(Stored data entries)
►

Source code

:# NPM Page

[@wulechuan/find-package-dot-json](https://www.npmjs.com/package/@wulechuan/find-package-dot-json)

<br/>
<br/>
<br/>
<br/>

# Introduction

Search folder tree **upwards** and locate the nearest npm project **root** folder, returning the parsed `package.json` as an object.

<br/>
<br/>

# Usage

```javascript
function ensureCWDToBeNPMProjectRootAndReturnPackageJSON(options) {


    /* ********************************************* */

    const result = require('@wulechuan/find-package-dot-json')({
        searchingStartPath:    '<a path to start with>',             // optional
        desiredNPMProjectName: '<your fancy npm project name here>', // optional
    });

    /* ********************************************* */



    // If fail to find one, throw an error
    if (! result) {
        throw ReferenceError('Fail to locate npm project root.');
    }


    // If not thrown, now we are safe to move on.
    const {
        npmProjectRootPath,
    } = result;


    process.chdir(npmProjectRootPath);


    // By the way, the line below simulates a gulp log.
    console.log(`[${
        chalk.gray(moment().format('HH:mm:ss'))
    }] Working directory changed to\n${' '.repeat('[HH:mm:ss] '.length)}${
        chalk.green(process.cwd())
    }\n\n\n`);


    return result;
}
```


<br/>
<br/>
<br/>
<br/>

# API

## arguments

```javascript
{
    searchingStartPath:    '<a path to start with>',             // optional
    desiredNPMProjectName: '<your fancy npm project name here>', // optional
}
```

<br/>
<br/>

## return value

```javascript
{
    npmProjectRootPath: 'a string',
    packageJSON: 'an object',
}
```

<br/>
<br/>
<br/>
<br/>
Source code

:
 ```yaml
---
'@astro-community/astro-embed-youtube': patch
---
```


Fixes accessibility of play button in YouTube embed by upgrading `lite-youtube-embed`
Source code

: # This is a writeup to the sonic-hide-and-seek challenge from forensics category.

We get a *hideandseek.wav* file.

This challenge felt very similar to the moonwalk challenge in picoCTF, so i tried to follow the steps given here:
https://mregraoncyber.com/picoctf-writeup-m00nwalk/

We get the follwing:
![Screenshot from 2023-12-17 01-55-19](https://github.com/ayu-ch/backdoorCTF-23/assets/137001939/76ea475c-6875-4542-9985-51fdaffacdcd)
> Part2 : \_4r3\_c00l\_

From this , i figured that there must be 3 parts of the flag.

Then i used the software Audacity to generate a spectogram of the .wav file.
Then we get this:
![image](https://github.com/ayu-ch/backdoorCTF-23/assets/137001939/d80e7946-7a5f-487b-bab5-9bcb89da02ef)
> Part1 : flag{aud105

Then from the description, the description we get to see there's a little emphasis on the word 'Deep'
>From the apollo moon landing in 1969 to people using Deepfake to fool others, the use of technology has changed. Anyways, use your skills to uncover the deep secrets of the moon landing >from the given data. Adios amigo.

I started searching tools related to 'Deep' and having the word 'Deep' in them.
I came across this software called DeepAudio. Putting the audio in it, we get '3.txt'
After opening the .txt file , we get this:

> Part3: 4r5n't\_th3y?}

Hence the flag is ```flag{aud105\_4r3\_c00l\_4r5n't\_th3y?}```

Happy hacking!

◄
►

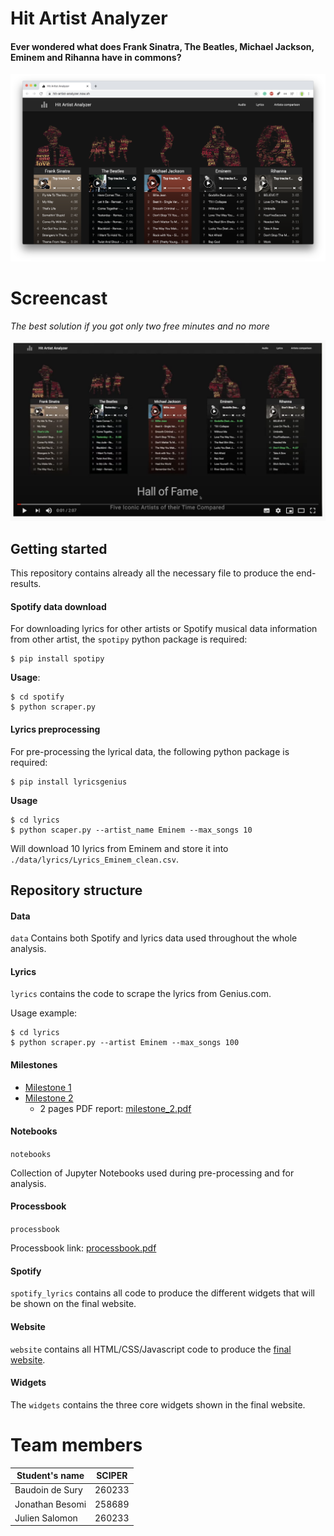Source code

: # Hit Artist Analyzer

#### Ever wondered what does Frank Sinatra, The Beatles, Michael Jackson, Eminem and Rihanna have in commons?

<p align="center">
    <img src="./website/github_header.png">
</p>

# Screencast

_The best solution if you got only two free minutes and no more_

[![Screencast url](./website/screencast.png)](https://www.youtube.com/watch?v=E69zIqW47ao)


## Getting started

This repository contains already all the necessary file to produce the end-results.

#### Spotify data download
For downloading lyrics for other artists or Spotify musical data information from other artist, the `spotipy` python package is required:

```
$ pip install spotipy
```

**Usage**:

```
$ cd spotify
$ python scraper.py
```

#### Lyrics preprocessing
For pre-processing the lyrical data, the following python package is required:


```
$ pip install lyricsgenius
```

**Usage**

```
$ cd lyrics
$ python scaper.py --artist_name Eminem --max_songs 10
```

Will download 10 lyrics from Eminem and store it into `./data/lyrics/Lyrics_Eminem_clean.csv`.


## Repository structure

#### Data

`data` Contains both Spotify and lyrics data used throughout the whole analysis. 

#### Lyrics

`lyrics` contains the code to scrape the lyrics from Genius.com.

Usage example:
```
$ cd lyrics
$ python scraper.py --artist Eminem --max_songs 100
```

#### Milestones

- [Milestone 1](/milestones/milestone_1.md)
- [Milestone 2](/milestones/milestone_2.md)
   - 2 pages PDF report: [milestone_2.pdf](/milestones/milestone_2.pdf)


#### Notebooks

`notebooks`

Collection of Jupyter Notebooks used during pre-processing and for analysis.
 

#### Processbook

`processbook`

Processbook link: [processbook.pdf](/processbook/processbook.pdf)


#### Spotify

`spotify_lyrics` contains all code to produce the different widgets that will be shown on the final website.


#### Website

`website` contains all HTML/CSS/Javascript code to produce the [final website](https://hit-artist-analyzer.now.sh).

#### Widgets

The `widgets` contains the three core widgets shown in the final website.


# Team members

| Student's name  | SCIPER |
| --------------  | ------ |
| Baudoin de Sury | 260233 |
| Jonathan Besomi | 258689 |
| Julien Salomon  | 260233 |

◄
►

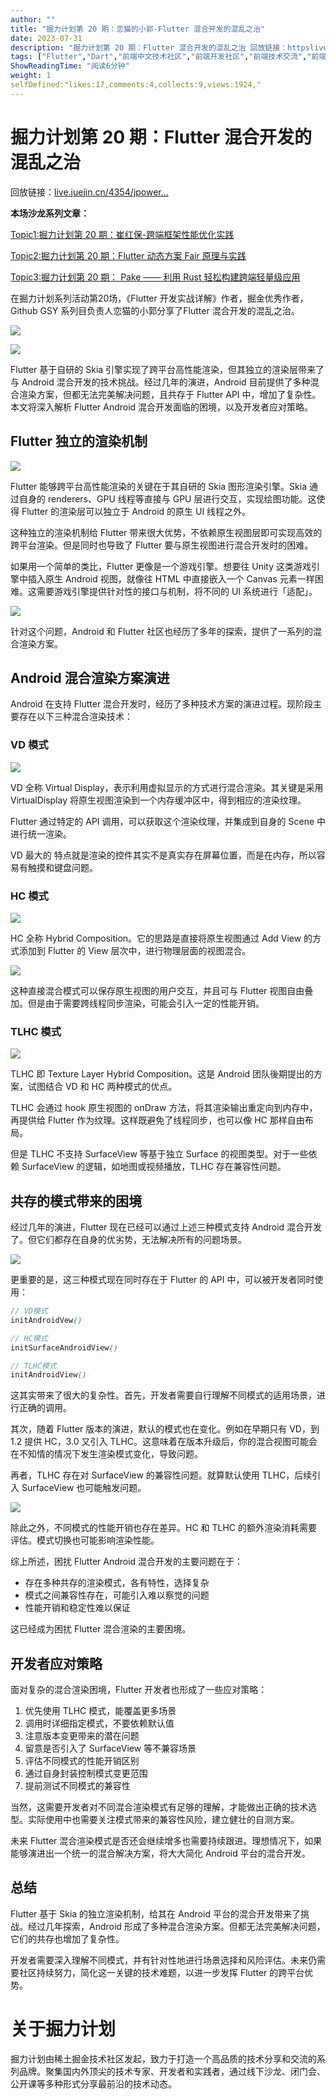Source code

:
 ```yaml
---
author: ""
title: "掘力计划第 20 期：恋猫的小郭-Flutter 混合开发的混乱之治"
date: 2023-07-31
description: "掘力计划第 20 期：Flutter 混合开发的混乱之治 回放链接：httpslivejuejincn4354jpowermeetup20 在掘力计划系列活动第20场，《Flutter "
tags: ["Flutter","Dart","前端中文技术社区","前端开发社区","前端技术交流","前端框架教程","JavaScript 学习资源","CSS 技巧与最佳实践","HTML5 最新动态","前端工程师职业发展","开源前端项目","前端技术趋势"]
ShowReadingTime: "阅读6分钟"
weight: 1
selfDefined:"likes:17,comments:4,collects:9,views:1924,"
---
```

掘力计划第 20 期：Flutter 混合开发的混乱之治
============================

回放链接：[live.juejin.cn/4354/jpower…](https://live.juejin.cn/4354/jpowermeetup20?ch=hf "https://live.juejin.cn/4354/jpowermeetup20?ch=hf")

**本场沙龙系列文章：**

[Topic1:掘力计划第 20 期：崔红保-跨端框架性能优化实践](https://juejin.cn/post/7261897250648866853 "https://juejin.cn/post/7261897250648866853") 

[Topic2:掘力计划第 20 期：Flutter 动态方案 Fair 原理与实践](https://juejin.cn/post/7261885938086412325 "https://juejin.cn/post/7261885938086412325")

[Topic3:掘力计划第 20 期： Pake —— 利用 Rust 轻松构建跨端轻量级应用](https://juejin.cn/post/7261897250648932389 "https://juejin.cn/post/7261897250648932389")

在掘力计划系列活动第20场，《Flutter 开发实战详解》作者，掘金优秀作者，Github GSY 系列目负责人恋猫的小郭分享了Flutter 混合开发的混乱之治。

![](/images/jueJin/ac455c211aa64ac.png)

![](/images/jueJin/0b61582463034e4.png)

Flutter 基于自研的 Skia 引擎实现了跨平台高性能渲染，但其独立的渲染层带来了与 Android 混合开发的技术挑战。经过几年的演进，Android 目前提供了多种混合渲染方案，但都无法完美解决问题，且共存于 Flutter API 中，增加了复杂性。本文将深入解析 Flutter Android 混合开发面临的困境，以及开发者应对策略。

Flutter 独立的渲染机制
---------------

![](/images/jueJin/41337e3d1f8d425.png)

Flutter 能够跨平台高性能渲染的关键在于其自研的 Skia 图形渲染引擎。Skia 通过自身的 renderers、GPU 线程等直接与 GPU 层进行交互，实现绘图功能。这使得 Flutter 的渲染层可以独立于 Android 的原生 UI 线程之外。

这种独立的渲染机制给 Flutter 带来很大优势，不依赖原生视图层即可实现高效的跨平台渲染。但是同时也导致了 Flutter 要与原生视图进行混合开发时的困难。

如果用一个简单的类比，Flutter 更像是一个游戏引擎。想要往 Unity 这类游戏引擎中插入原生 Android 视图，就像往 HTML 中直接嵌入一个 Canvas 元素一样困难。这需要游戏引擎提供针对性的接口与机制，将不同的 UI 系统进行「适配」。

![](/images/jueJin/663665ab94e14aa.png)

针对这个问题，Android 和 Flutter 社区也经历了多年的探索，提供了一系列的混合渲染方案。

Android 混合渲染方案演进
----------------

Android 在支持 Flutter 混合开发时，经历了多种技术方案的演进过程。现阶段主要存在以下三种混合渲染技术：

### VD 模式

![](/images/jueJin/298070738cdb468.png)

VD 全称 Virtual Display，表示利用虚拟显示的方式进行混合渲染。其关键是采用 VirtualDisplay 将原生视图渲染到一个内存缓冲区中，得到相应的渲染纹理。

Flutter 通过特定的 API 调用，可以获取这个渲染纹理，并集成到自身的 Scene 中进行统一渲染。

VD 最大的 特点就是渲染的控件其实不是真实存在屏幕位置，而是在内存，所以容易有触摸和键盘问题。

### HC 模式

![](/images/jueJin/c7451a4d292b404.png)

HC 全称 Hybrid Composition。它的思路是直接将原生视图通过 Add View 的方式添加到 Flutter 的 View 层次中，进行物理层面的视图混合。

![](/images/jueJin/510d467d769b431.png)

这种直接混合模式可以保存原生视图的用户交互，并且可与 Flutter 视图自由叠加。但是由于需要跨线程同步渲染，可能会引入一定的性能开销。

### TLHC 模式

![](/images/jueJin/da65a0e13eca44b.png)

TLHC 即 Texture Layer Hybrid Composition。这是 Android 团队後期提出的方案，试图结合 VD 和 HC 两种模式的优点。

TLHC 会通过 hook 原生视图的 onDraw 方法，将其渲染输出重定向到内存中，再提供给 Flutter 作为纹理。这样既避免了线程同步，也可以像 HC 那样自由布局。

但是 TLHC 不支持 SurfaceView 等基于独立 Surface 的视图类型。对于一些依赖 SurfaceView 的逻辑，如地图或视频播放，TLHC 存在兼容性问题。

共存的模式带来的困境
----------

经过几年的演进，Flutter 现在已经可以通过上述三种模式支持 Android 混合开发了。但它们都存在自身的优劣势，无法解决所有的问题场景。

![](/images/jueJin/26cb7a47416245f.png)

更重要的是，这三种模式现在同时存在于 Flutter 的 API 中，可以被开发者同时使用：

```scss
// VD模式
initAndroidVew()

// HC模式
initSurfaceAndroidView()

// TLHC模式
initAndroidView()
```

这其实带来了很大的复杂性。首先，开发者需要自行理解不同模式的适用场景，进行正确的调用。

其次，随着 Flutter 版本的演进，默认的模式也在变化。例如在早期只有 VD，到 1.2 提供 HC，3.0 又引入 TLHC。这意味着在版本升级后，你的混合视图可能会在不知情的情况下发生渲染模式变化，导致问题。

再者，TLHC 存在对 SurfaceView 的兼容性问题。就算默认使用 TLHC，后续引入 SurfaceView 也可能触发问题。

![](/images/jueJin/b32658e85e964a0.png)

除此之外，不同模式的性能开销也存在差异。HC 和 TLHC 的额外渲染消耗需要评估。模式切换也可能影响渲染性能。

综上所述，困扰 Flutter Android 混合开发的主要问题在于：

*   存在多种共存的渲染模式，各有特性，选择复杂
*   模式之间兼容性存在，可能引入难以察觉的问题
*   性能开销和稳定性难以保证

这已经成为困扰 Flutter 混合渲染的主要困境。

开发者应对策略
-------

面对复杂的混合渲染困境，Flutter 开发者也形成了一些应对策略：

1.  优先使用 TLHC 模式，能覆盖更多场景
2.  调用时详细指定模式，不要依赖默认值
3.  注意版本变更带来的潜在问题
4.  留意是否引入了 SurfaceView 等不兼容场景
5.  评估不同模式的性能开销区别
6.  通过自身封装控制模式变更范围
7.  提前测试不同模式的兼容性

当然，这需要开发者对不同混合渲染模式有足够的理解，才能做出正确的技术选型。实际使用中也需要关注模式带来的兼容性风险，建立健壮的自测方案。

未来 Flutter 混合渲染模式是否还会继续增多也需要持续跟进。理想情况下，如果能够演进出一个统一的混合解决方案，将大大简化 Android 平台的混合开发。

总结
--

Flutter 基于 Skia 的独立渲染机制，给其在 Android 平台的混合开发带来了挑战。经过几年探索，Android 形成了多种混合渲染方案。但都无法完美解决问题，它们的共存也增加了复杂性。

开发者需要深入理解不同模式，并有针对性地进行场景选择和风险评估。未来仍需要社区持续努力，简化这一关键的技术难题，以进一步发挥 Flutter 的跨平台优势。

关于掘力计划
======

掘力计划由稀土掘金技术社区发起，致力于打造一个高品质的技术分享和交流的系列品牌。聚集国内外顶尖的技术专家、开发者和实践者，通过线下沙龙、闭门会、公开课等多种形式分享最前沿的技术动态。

◄

▶ [EXERCISE OBJECTIVE] Would you please return all lines of the data that include the word "find"?

▶ [OUTPUT FOR THIS EXERCISE]
[@wulechuan/find-package-dot-json](https://www.npmjs.com/package/@wulechuan/find-package-dot-json)
    const result = require('@wulechuan/find-package-dot-json')({
    // If fail to find one, throw an error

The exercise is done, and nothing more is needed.